The beacon transparently bridges between UDP peers and WSS peers. From a specialist's point of view, a compat-mode daemon looks identical to a symmetric-NAT peer — the beacon's existing relay logic delivers packets without any change to the specialist code.
End-to-end Ed25519 trust is unchanged. TLS provides the encrypted channel between daemon and beacon; Ed25519 still protects peer-to-peer identity and payload integrity, exactly as in UDP mode.
TLS trust + corp proxies
The public beacon at beacon.pilotprotocol.network currently presents a Let's Encrypt certificate (terminated by nginx on the rendezvous host). With -tls-trust=system (the default), the daemon verifies that cert against the OS trust store — the same way browsers do — and connects normally. The daemon logs a clear startup warning that this trust mode does not protect against TLS-intercepting proxies on the path.
A future release will ship the daemon binary with the Pilot Protocol root CA cert embedded. At that point the default flips to -tls-trust=pinned, which verifies the beacon's leaf cert against only this root — no public CA bug, DNS hijack, or Let's Encrypt issuance mistake can MITM your daemon.

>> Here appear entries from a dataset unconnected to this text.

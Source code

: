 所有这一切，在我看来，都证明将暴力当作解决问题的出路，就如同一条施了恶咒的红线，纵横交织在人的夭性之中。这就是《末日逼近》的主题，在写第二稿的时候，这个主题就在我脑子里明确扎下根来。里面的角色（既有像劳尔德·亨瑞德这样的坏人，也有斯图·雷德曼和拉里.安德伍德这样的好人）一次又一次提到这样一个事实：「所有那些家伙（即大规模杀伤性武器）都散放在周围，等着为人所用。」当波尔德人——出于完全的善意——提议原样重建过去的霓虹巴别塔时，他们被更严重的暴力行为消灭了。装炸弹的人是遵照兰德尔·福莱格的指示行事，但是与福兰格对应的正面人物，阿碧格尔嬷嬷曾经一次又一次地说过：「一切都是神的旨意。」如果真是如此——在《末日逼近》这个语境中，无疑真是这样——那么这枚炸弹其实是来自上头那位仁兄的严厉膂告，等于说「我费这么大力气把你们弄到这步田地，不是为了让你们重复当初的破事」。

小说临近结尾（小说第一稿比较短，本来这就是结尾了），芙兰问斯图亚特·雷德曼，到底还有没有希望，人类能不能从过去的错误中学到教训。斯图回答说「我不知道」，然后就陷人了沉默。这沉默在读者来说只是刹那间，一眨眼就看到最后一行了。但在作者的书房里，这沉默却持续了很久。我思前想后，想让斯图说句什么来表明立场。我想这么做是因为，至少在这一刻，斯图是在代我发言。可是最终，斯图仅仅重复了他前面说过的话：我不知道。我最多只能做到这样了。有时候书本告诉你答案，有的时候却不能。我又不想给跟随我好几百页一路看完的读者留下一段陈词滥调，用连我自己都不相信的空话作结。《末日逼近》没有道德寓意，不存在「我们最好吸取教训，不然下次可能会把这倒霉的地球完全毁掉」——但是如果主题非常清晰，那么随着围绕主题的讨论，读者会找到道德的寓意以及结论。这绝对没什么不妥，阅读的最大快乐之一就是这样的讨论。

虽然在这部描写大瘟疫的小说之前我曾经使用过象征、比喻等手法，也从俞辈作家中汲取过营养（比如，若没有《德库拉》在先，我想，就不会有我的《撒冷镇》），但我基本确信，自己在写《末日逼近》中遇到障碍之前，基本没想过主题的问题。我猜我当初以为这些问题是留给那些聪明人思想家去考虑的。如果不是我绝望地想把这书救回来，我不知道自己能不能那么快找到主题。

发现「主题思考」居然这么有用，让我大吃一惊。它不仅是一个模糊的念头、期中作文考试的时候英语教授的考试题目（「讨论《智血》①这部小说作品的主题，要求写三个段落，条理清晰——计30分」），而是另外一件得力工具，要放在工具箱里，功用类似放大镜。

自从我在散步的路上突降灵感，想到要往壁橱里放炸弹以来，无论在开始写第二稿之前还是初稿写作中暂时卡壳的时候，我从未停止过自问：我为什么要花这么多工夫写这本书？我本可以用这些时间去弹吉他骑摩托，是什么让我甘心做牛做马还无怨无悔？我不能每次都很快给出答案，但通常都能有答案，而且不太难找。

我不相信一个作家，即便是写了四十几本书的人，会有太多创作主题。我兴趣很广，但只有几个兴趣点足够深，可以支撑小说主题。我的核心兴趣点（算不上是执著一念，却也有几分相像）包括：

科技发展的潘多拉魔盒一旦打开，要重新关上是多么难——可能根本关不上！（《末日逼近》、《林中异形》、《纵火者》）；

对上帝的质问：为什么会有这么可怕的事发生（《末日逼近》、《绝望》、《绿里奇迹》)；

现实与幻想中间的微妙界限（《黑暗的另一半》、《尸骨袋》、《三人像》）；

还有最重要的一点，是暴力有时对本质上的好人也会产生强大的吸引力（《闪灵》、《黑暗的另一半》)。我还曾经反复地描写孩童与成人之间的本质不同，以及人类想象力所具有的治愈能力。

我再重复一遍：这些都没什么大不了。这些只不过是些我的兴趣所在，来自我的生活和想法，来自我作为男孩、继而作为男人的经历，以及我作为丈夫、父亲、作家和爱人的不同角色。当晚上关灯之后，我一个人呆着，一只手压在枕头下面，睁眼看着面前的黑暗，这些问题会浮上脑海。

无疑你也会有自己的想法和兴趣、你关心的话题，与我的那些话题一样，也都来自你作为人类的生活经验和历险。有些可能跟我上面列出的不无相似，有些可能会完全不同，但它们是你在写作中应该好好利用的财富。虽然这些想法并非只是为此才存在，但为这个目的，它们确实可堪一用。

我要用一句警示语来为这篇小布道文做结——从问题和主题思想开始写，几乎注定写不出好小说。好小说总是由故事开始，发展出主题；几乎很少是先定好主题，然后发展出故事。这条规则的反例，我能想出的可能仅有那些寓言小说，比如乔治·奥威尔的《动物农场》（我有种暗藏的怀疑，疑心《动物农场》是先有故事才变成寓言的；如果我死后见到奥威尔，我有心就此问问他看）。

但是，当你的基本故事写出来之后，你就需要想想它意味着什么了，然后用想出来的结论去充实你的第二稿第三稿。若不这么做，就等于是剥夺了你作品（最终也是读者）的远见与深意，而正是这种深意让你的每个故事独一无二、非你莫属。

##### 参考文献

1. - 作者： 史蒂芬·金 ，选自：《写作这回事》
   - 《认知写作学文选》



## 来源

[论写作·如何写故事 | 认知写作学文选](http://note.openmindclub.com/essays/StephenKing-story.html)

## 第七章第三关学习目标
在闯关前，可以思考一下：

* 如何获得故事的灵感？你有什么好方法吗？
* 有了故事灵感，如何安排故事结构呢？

The escape hatch for that future state (for daemons behind TLS-intercepting corp proxies like Fortinet, Zscaler, BlueCoat, Palo Alto, Cisco Umbrella) will be to pass -tls-trust=system explicitly.
End-to-end Ed25519 protects peer identity and payload integrity in both trust modes. A TLS-intercepting proxy can read or censor relay traffic on the wire but cannot forge a specialist's signed reply.
Limits
- Latency: Compat-mode traffic always traverses the beacon — there is no direct path. Expect ~50-200 ms one-way to the nearest beacon region, plus the beacon → specialist hop. UDP mode reaches specialists directly when NAT allows it.
- Bandwidth: Compat traffic costs the beacon roughly 2× the bytes of UDP relay (TCP/TLS framing overhead, and the beacon pays for both legs). Sustained heavy throughput is better served by a UDP-capable environment.
- Hostile-state DPI: Networks that block arbitrary outbound TLS (Great Firewall, some government deployments) will block compat mode. Domain fronting / ECH / Snowflake-style obfuscation is out of scope.
- One beacon per session: The daemon holds one WSS connection at a time. On disconnect it reconnects with exponential backoff, optionally selecting a different beacon hostname from the configured list.
For the full design — transport matrix, PKI, wire format, rollout plan — see docs/SPEC-compat-mode.md in the repo.